`I was never allowed to skip riyaaz'

He is a man of few words but master of one of the most expressive instruments. In the hands of T.N. Krishnan, the bow becomes a magic wand and the violin gets a voice. He was just six when he made his concert debut. After accompanying stalwarts such as Ariyakudi Ramanuja Iyengar, Musiri Subramania Iyer and Chembai Vaidyanatha Bhagavathar in the initial years of his career, he has come to occupy centre stage and created a space of his own in the world of music. Despite the demands of the changing times, this vidwan refuses to resort to gimmickry and remains a stickler for tradition.

Begum Parveen Sultana is a child prodigy, whose music and looks have retained their youthful charm.

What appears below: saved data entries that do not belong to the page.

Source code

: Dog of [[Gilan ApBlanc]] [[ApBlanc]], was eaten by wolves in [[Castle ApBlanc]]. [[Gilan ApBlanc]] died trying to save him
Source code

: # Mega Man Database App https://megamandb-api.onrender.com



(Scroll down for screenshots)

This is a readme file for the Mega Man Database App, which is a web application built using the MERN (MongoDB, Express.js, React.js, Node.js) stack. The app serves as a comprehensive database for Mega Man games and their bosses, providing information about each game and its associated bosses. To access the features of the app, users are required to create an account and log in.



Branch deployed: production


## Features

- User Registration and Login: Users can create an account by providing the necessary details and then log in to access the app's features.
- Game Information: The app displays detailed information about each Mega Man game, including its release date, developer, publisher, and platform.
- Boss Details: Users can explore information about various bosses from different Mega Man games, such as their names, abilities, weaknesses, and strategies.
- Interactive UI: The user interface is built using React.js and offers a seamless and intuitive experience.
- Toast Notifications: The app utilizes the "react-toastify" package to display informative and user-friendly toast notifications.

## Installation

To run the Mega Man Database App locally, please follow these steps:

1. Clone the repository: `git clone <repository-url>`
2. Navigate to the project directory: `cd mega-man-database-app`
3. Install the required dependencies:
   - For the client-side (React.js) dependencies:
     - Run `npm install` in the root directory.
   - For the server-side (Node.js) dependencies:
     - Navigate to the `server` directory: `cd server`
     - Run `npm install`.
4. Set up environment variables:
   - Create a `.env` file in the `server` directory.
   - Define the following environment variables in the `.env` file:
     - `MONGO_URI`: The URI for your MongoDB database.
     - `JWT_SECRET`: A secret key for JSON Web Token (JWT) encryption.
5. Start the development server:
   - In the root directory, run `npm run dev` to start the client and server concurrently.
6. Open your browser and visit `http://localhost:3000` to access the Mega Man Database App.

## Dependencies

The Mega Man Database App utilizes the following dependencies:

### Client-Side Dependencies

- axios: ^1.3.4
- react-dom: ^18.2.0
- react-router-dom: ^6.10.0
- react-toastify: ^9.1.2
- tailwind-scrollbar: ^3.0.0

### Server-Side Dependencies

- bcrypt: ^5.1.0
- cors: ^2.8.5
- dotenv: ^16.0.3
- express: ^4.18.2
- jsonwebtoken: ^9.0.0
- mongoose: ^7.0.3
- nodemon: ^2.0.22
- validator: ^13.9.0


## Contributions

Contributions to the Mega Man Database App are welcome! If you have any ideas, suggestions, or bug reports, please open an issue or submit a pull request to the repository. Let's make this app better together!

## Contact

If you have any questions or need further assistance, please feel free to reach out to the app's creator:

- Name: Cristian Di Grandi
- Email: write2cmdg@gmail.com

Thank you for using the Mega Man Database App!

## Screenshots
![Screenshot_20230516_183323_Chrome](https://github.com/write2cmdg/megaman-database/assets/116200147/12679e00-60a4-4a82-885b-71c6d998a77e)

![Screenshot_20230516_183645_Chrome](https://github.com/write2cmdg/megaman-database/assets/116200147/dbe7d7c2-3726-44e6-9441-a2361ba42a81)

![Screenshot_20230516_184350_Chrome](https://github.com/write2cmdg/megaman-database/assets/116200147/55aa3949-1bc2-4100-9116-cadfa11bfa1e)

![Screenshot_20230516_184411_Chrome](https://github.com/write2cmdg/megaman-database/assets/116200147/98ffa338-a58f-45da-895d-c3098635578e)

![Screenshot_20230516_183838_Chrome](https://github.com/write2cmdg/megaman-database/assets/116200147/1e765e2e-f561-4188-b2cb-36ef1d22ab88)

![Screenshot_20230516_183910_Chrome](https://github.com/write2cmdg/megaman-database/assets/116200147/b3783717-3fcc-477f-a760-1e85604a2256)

Though she hails from an orthodox Muslim family from Assam, her music loving father encouraged her to pursue the art. Chinmoy Lahiri of Calcutta was her first guru. He introduced Parveen to Ustad Dilshad Khan, who besides being her guru, became her life partner. With rigorous training and determination, she rose to be a celebrated Hindustani vocalist. When the two artistes met for a Take Two at the Residency Towers, it was music, music and more music.

Chitra Swaminathan listened in.

Parveen: Sir, it's truly an honour to do this interview with you.

Krishnan: My pleasure too, because you are a remarkable singer. Remember, 25 years ago after a concert, a few musicians, including you and I, went to eat at Woodlands?

Parveen: Who can forget those days? I used to come almost every month to Madras for a concert. This city was like a second home to me... so many great artistes and wonderful rasikas. Now when I come here I miss all that.

Krishnan: But some of the youngsters are doing a good job. They do not stop with learning or appreciating. Unlike in our times, they don't shy away from asking questions, do not follow things blindly and are forthright about their views.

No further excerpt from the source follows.